Threading -- How to squeeze more power out of panda

Return to General Discussion

Threading -- How to squeeze more power out of panda

Postby zhao » Thu Jul 26, 2012 11:08 pm

A small summary on Threading -- How to squeeze more power out Panda3d

This is a small primer on how to squeeze more CPU cycles out of a Panda3d program
that is being driven from Python.
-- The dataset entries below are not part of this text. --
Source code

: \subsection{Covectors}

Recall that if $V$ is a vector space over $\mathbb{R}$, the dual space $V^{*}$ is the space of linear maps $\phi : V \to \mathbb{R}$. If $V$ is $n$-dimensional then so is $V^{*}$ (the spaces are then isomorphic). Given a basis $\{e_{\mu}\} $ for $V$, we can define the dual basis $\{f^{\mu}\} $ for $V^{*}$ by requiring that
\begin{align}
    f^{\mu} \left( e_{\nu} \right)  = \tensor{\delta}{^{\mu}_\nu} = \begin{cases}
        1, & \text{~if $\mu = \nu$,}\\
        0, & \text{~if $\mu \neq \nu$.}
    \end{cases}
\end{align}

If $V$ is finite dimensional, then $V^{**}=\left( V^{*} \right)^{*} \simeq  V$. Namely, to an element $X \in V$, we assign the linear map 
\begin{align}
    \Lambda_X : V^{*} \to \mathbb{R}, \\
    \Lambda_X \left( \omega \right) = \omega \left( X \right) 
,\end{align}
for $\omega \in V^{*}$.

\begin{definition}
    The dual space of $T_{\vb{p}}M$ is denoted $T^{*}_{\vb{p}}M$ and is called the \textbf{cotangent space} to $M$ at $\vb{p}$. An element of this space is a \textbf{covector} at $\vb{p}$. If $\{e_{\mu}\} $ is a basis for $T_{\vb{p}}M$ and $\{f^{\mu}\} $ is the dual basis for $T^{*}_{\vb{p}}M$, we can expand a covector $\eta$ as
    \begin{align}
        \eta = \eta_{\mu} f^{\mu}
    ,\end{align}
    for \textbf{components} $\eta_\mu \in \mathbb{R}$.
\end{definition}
There are lot of information scattered across
the forum on how to setup threading and taskchains, but there is very little information
on the idiosyncrancies of python threading which is important to know if you really
want to squeeze more CPU cycles out of Panda3d.

First, let's talking about OS threading in C/C++ which is the most basic level of threading.
OS threads allow you to run two blocks of C/C+= code in parallel on multiple CPU cores.
If your code is entirely C/C++ you can generally schedule the workload however you like.
This includes instancing the same block of C++ code twice on multiple CPU cores.

<All C code, 2 Threads >
Code: Select all
         Core 1              Core 2             Time
    Thread1 -- C Code    Thread2 -- C Code       |
    Thread1 -- C Code    Thread2 -- C Code       |
    Thread1 -- C Code    Thread2 -- C Code       V


Python is essentially a C program. However, it's a special C program that can
only be instanced once, no matter how many threads are used to run it. For example,
if I have 2 C/C++ thread trying to run python code, whenever either thread is accessing
the python interperter to run python code, the other thread may not access the python
interpter. This is the infamous python GIL. And the reason why python is usually
thought of as a single-threaded application.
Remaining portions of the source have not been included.